The Little Engine That Could is an American folktale (existing in the form of several illustrated children's books and films) that became widely known in the United States after publication in 1930 by Platt & Munk. The story is used to teach children the value of optimism and hard work. Based on a 2007 online poll, the National Education Association listed the book as one of its "Teachers' Top 100 Books for Children".

Background

The story's signature phrases such as "I think I can" first occurred in print in a 1902 article in a Swedish journal. An early published version of the story, "Story of the Engine That Thought It Could", appeared in the New-York Tribune on April 8, 1906, as part of a sermon by the Rev. Charles S. Wing.

A brief version of the tale appeared under the title Thinking One Can in 1906, in Wellspring for Young People, a Sunday school publication. This version reappeared in a 1910 book, Foundation Stones of Success.

Another version was published under the name "The Pony Engine" in the Kindergarten Review in 1910, written by Mary C. Jacobs. A different version with the same title appeared in a magazine for children in 1916 under the name of Mabel C. Bragg, a teacher. She introduced new events to the story, such as the train's kid-friendly cargo, but she "took no credit for originating the story".

The story first appeared in print with the title The Little Engine That Could in 1920, collected in Volume I of My Book House, which is a set of books sold in the U.S. by door-to-door salespersons.
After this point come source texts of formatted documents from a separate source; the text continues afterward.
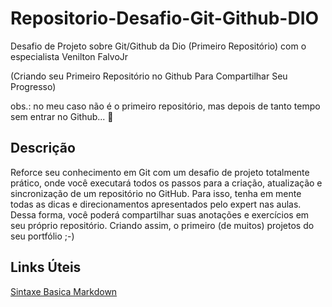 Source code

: # Repositorio-Desafio-Git-Github-DIO

Desafio de Projeto sobre Git/Github da Dio (Primeiro Repositório) com o especialista Venilton FalvoJr

(Criando seu Primeiro Repositório no Github Para Compartilhar Seu Progresso)

obs.: no meu caso não é o primeiro repositório, mas depois de tanto tempo sem entrar no Github... 🤔

## Descrição

Reforce seu conhecimento em Git com um desafio de projeto totalmente prático, onde você executará todos os passos para a criação, atualização e sincronização de um repositório no GitHub. Para isso, tenha em mente todas as dicas e direcionamentos apresentados pelo expert nas aulas. Dessa forma, você poderá compartilhar suas anotações e exercícios em seu próprio repositório. Criando assim, o primeiro (de muitos) projetos do seu portfólio ;-)


## Links Úteis
[Sintaxe Basica Markdown](https://docs.pipz.com/central-de-ajuda/learning-center/guia-basico-de-markdown#open)

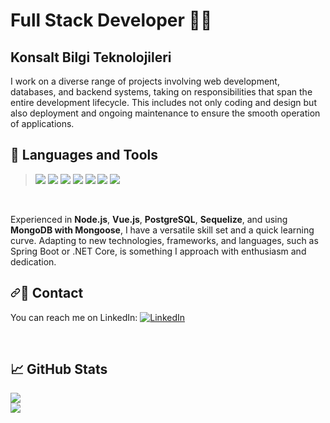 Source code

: # Full Stack Developer 👨‍💻
## Konsalt Bilgi Teknolojileri

I work on a diverse range of projects involving web development, databases, and backend systems, taking on responsibilities that span the entire development lifecycle. This includes not only coding and design but also deployment and ongoing maintenance to ensure the smooth operation of applications.



## 💼 Languages and Tools
<blockquote>
<img src="https://img.shields.io/badge/Node.js-339933?style=for-the-badge&logo=node.js&logoColor=white">
<img src="https://img.shields.io/badge/Vue.js-4FC08D?style=for-the-badge&logo=vue.js&logoColor=white">
<img src="https://img.shields.io/badge/Express.js-000000?style=for-the-badge&logo=express&logoColor=white">
<img src="https://img.shields.io/badge/PostgreSQL-336791?style=for-the-badge&logo=postgresql&logoColor=white">
<img src="https://img.shields.io/badge/Sequelize-52B0E7?style=for-the-badge&logo=sequelize&logoColor=white">
<img src="https://img.shields.io/badge/MongoDB-47A248?style=for-the-badge&logo=mongodb&logoColor=white">
<img src="https://img.shields.io/badge/Mongoose-880000?style=for-the-badge&logo=mongoose&logoColor=white">
</blockquote>


<br>

<p>
Experienced in <strong>Node.js</strong>, <strong>Vue.js</strong>, <strong>PostgreSQL</strong>, <strong>Sequelize</strong>, and using <strong>MongoDB with Mongoose</strong>, I have a versatile skill set and a quick learning curve. Adapting to new technologies, frameworks, and languages, such as Spring Boot or .NET Core, is something I approach with enthusiasm and dedication.

</p>




<h2 dir="auto"><a id="user-content-email-contact" class="anchor" aria-hidden="true" href="#email-contact"><svg class="octicon octicon-link" viewBox="0 0 16 16" version="1.1" width="16" height="16" aria-hidden="true"><path fill-rule="evenodd" d="M7.775 3.275a.75.75 0 001.06 1.06l1.25-1.25a2 2 0 112.83 2.83l-2.5 2.5a2 2 0 01-2.83 0 .75.75 0 00-1.06 1.06 3.5 3.5 0 004.95 0l2.5-2.5a3.5 3.5 0 00-4.95-4.95l-1.25 1.25zm-4.69 9.64a2 2 0 010-2.83l2.5-2.5a2 2 0 012.83 0 .75.75 0 001.06-1.06 3.5 3.5 0 00-4.95 0l-2.5 2.5a3.5 3.5 0 004.95 4.95l1.25-1.25a.75.75 0 00-1.06-1.06l-1.25 1.25a2 2 0 01-2.83 0z"></path></svg></a><g-emoji class="g-emoji" alias="email" fallback-src="https://github.githubassets.com/images/icons/emoji/unicode/1f4e7.png">📧</g-emoji> Contact</h2> 

You can reach me on LinkedIn: [![LinkedIn](https://img.shields.io/badge/LinkedIn-0077B5?style=for-the-badge&logo=linkedin&logoColor=white)](https://www.linkedin.com/in/koc-serkan/)

<br>

## 📈 GitHub Stats 

<img src="https://github-profile-trophy.vercel.app/?username=serkannkoc&amp;theme=onedark"> 
<br>
<img src="https://github-readme-stats.vercel.app/api/top-langs/?username=serkannkoc&amp;layout=compact&amp;theme=dark">
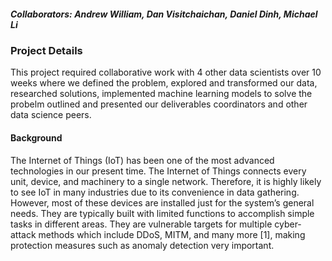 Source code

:##### Collaborators: *Andrew William, Dan Visitchaichan, Daniel Dinh, Michael Li*

### Project Details
This project required collaborative work with 4 other data scientists over 10 weeks where we defined the problem, explored and transformed our data, researched solutions, implemented machine learning models to solve the probelm outlined and presented our deliverables coordinators and other data science peers.

#### Background
The Internet of Things (IoT) has been one of the most advanced technologies in our present time. The Internet of Things connects every unit, device, and machinery to a single network. Therefore, it is highly likely to see IoT in many industries due to its convenience in data gathering. However, most of these devices are installed just for the system’s general needs. They are typically built with limited functions to accomplish simple tasks in different areas. They are vulnerable targets for multiple cyber-attack methods which include DDoS, MITM, and many more [1], making protection measures such as anomaly detection very important.

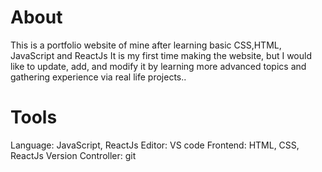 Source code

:# About
This is a portfolio website of mine after learning basic CSS,HTML, JavaScript and ReactJs
It is my first time making the website, but I would like to update, add, and modify it by learning more advanced topics and gathering experience via real life projects..
# Tools
Language: JavaScript, ReactJs
Editor: VS code
Frontend: HTML, CSS, ReactJs
Version Controller: git

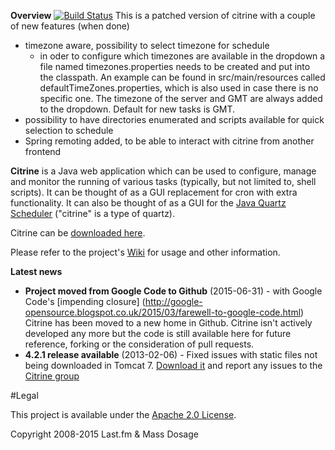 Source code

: **Overview**
[![Build Status](https://travis-ci.org/choss/citrine-scheduler.svg)](https://travis-ci.org/choss/citrine-scheduler)
This is a patched version of citrine with a couple of new features (when done)

* timezone aware, possibility to select timezone for schedule
  * in oder to configure which timezones are available in the dropdown a file named timezones.properties needs to be created and put into the classpath. An example can be found in src/main/resources called defaultTimeZones.properties, which is also used in case there is no specific one. The timezone of the server and GMT are always added to the dropdown. Default for new tasks is GMT.
* possibility to have directories enumerated and scripts available for quick selection to schedule
* Spring remoting added, to be able to interact with citrine from another frontend


**Citrine** is a Java web application which can be used to configure, manage and monitor the running of various tasks (typically, but not limited to, shell scripts). It can be thought of as a GUI replacement for cron with extra functionality. It can also be thought of as a GUI for the [Java Quartz Scheduler](http://quartz-scheduler.org/) ("citrine" is a type of quartz).

Citrine can be [downloaded here](https://code.google.com/p/citrine-scheduler/downloads/list).

Please refer to the project's [Wiki](https://github.com/massdosage/citrine-scheduler/wiki) for usage and other information.

**Latest news**
* **Project moved from Google Code to Github** (2015-06-31) - with Google Code's [impending closure] (http://google-opensource.blogspot.co.uk/2015/03/farewell-to-google-code.html) 
Citrine has been moved to a new home in Github. Citrine isn't actively developed any more but the code is still available here for future reference, forking or the consideration of pull requests.
* **4.2.1 release available** (2013-02-06) - Fixed issues with static files not being downloaded in Tomcat 7. [Download it](http://code.google.com/p/citrine-scheduler/downloads/list) and report any issues to the [Citrine group](http://groups.google.com/group/citrine-scheduler)

#Legal

This project is available under the [Apache 2.0 License](http://www.apache.org/licenses/LICENSE-2.0.html).

Copyright 2008-2015 Last.fm & Mass Dosage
The Book House version began, "Once there was a Train-of-Cars; she was flying across the country with a load of Christmas toys for the children who lived on the other side of the mountain." The story was labeled  "As told by Olive Beaupré Miller"; the first edition gave credit to Bragg, but subsequent editions did not as Miller subsequently concluded that "the story belonged to the realm of folk literature". Miller was the founding editor and publisher of The Book House for Children, a company based in Chicago. 

The best known incarnation of the story The Little Engine That Could was written by "Watty Piper" in 1930, a pen name of Arnold Munk, who was the owner of the publishing firm Platt & Munk. Munk used the name Watty Piper as both an author of children's books and as the editor of many of the books that Platt & Munk published. He personally hired Lois Lenski to illustrate the book. This retelling of the tale The Pony Engine appeared in 1930, with a title page that stated: "Retold by Watty Piper from The Pony Engine by Mabel C. Bragg's copyrighted by George H. Doran and Co."

In 1954, Platt & Munk published another version of The Little Engine That Could, with slightly revised language and new, more colorful illustrations by George and Doris Hauman. Although there had been many previous editions of this classic story, "It was the work of George and Doris Hauman that earned The Little Engine the title of being worthy to sit on the same shelf as Alice's Adventures in Wonderland." A 1976 rework that featured art by Ruth Sanderson received a lot of attention at the time of its release, in part because it prompted a discussion of gender stereotypes.

Plot
In the tale, a long train must be pulled over a high mountain after its locomotive breaks down. Larger locomotives, treated anthropomorphically, are asked to pull the train; for various reasons they refuse. The request is sent to a small engine, who agrees to try. Despite the steep climb and heavy load, the engine slowly succeeds in pulling the train over the mountain while repeating the motto: "I-think-I-can".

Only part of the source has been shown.